*** STORED DATA
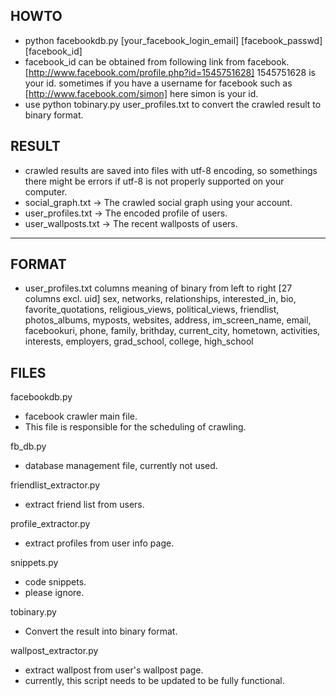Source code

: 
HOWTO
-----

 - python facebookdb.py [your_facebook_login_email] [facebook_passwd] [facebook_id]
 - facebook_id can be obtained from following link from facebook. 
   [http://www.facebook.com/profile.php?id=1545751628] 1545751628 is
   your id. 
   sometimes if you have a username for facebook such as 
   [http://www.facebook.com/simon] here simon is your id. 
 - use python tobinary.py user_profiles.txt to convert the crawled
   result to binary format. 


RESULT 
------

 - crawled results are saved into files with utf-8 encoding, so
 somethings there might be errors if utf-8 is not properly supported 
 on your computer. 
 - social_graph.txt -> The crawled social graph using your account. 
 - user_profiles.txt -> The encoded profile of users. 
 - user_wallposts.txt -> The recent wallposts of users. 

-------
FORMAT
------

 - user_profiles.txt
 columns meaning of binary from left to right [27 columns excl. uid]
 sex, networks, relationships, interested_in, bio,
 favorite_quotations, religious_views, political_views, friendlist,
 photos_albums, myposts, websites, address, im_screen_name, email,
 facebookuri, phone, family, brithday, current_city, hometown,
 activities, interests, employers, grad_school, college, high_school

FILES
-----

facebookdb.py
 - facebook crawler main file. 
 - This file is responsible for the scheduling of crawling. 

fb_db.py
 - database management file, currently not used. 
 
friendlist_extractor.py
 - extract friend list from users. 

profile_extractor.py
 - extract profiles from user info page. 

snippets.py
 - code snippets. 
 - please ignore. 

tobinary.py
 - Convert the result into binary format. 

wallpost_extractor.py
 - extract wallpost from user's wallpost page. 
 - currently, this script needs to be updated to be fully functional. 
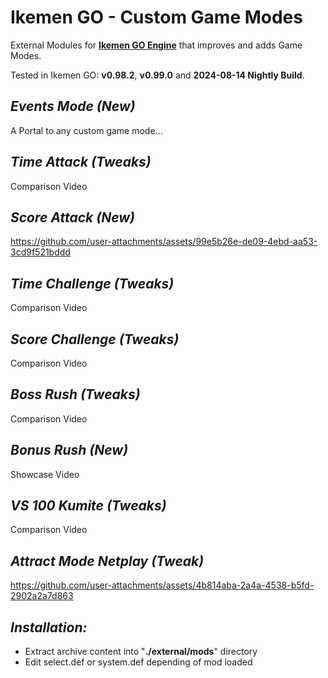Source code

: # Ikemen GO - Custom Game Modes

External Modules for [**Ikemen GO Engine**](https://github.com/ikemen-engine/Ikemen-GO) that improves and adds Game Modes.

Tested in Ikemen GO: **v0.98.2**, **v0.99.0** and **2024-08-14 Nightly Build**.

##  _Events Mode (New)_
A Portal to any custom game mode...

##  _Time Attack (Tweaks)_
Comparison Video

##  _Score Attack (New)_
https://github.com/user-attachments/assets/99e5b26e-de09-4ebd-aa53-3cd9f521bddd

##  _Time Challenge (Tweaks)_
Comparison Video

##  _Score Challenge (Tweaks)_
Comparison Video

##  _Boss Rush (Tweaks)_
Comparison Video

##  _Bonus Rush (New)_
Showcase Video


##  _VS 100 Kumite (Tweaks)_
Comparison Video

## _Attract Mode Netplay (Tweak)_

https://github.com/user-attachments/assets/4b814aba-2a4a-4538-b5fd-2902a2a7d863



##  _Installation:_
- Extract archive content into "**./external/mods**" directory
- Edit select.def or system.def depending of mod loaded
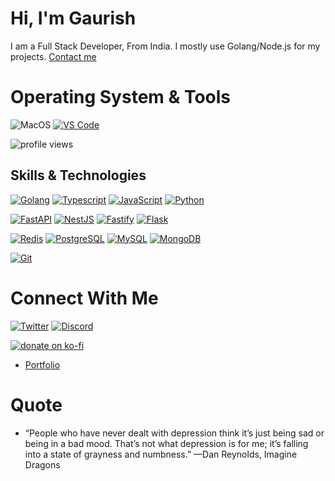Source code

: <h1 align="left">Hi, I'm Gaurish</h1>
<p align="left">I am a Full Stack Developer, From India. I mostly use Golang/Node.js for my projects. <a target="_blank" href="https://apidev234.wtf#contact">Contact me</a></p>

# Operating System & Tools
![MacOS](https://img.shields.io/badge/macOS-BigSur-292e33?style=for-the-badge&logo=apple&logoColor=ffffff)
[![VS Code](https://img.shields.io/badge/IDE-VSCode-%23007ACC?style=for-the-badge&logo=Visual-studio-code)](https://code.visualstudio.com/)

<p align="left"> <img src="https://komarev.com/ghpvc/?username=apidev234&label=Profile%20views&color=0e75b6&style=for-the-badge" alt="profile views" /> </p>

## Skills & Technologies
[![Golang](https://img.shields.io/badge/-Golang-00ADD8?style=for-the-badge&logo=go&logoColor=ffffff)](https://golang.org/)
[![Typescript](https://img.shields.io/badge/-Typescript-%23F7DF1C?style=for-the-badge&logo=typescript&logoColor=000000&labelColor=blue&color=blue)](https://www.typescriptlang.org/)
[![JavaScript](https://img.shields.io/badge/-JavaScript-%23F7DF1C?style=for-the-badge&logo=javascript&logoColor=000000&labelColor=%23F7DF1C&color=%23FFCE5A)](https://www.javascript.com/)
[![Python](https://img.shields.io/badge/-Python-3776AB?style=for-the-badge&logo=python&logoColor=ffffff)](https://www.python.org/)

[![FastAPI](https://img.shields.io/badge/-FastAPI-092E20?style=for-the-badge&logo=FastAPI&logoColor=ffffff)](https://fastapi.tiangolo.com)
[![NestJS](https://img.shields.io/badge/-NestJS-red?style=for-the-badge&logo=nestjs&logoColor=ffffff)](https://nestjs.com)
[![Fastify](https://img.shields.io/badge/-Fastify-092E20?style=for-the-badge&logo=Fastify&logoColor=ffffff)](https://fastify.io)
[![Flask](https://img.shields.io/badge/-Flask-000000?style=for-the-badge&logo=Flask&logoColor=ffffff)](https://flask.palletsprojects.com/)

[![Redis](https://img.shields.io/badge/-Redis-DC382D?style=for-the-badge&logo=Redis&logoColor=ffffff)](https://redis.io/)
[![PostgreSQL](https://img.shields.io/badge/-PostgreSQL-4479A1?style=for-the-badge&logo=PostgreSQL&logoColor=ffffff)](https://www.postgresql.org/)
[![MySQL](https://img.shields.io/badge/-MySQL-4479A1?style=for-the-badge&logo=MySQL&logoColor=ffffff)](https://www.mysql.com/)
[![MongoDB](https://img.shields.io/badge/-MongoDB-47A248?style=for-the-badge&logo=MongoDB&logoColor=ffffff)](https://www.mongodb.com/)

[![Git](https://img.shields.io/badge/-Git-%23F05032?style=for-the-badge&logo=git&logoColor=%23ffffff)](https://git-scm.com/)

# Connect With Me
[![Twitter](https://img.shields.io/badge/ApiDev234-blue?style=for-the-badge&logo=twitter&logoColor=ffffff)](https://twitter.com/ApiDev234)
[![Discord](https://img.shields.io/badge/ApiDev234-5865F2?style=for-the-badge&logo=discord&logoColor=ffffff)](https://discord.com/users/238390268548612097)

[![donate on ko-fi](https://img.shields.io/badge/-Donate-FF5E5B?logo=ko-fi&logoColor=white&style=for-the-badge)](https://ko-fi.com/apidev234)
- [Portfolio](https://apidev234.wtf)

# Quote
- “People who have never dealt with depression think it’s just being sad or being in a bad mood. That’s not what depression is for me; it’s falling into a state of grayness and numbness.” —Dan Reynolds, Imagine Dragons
******
The full text of the data above, exact and without pictures, is what to return.

RESULT FOR THIS EXERCISE —
Source code

: 
HOWTO
-----

 - python facebookdb.py [your_facebook_login_email] [facebook_passwd] [facebook_id]
 - facebook_id can be obtained from following link from facebook. 
   [http://www.facebook.com/profile.php?id=1545751628] 1545751628 is
   your id. 
   sometimes if you have a username for facebook such as 
   [http://www.facebook.com/simon] here simon is your id. 
 - use python tobinary.py user_profiles.txt to convert the crawled
   result to binary format. 


RESULT 
------

 - crawled results are saved into files with utf-8 encoding, so
 somethings there might be errors if utf-8 is not properly supported 
 on your computer. 
 - social_graph.txt -> The crawled social graph using your account. 
 - user_profiles.txt -> The encoded profile of users. 
 - user_wallposts.txt -> The recent wallposts of users. 

-------
FORMAT
------

 - user_profiles.txt
 columns meaning of binary from left to right [27 columns excl. uid]
 sex, networks, relationships, interested_in, bio,
 favorite_quotations, religious_views, political_views, friendlist,
 photos_albums, myposts, websites, address, im_screen_name, email,
 facebookuri, phone, family, brithday, current_city, hometown,
 activities, interests, employers, grad_school, college, high_school

FILES
-----

facebookdb.py
 - facebook crawler main file. 
 - This file is responsible for the scheduling of crawling. 

fb_db.py
 - database management file, currently not used. 
 
friendlist_extractor.py
 - extract friend list from users. 

profile_extractor.py
 - extract profiles from user info page. 

snippets.py
 - code snippets. 
 - please ignore. 

tobinary.py
 - Convert the result into binary format. 

wallpost_extractor.py
 - extract wallpost from user's wallpost page. 
 - currently, this script needs to be updated to be fully functional. 
Source code

: # Ikemen GO - Custom Game Modes

External Modules for [**Ikemen GO Engine**](https://github.com/ikemen-engine/Ikemen-GO) that improves and adds Game Modes.

Tested in Ikemen GO: **v0.98.2**, **v0.99.0** and **2024-08-14 Nightly Build**.

##  _Events Mode (New)_
A Portal to any custom game mode...

##  _Time Attack (Tweaks)_
Comparison Video

##  _Score Attack (New)_
https://github.com/user-attachments/assets/99e5b26e-de09-4ebd-aa53-3cd9f521bddd

##  _Time Challenge (Tweaks)_
Comparison Video

##  _Score Challenge (Tweaks)_
Comparison Video

##  _Boss Rush (Tweaks)_
Comparison Video

##  _Bonus Rush (New)_
Showcase Video


##  _VS 100 Kumite (Tweaks)_
Comparison Video

## _Attract Mode Netplay (Tweak)_

https://github.com/user-attachments/assets/4b814aba-2a4a-4538-b5fd-2902a2a7d863



##  _Installation:_
- Extract archive content into "**./external/mods**" directory
- Edit select.def or system.def depending of mod loaded
Source code

: <h1 align="left">Hi, I'm Gaurish</h1>
<p align="left">I am a Full Stack Developer, From India. I mostly use Golang/Node.js for my projects. <a target="_blank" href="https://apidev234.wtf#contact">Contact me</a></p>

# Operating System & Tools
![MacOS](https://img.shields.io/badge/macOS-BigSur-292e33?style=for-the-badge&logo=apple&logoColor=ffffff)
[![VS Code](https://img.shields.io/badge/IDE-VSCode-%23007ACC?style=for-the-badge&logo=Visual-studio-code)](https://code.visualstudio.com/)

<p align="left"> <img src="https://komarev.com/ghpvc/?username=apidev234&label=Profile%20views&color=0e75b6&style=for-the-badge" alt="profile views" /> </p>

## Skills & Technologies
[![Golang](https://img.shields.io/badge/-Golang-00ADD8?style=for-the-badge&logo=go&logoColor=ffffff)](https://golang.org/)
[![Typescript](https://img.shields.io/badge/-Typescript-%23F7DF1C?style=for-the-badge&logo=typescript&logoColor=000000&labelColor=blue&color=blue)](https://www.typescriptlang.org/)
[![JavaScript](https://img.shields.io/badge/-JavaScript-%23F7DF1C?style=for-the-badge&logo=javascript&logoColor=000000&labelColor=%23F7DF1C&color=%23FFCE5A)](https://www.javascript.com/)
[![Python](https://img.shields.io/badge/-Python-3776AB?style=for-the-badge&logo=python&logoColor=ffffff)](https://www.python.org/)

[![FastAPI](https://img.shields.io/badge/-FastAPI-092E20?style=for-the-badge&logo=FastAPI&logoColor=ffffff)](https://fastapi.tiangolo.com)
[![NestJS](https://img.shields.io/badge/-NestJS-red?style=for-the-badge&logo=nestjs&logoColor=ffffff)](https://nestjs.com)
[![Fastify](https://img.shields.io/badge/-Fastify-092E20?style=for-the-badge&logo=Fastify&logoColor=ffffff)](https://fastify.io)
[![Flask](https://img.shields.io/badge/-Flask-000000?style=for-the-badge&logo=Flask&logoColor=ffffff)](https://flask.palletsprojects.com/)

[![Redis](https://img.shields.io/badge/-Redis-DC382D?style=for-the-badge&logo=Redis&logoColor=ffffff)](https://redis.io/)
[![PostgreSQL](https://img.shields.io/badge/-PostgreSQL-4479A1?style=for-the-badge&logo=PostgreSQL&logoColor=ffffff)](https://www.postgresql.org/)
[![MySQL](https://img.shields.io/badge/-MySQL-4479A1?style=for-the-badge&logo=MySQL&logoColor=ffffff)](https://www.mysql.com/)
[![MongoDB](https://img.shields.io/badge/-MongoDB-47A248?style=for-the-badge&logo=MongoDB&logoColor=ffffff)](https://www.mongodb.com/)

[![Git](https://img.shields.io/badge/-Git-%23F05032?style=for-the-badge&logo=git&logoColor=%23ffffff)](https://git-scm.com/)

# Connect With Me
[![Twitter](https://img.shields.io/badge/ApiDev234-blue?style=for-the-badge&logo=twitter&logoColor=ffffff)](https://twitter.com/ApiDev234)
[![Discord](https://img.shields.io/badge/ApiDev234-5865F2?style=for-the-badge&logo=discord&logoColor=ffffff)](https://discord.com/users/238390268548612097)

[![donate on ko-fi](https://img.shields.io/badge/-Donate-FF5E5B?logo=ko-fi&logoColor=white&style=for-the-badge)](https://ko-fi.com/apidev234)
- [Portfolio](https://apidev234.wtf)

# Quote
- “People who have never dealt with depression think it’s just being sad or being in a bad mood. That’s not what depression is for me; it’s falling into a state of grayness and numbness.” —Dan Reynolds, Imagine Dragons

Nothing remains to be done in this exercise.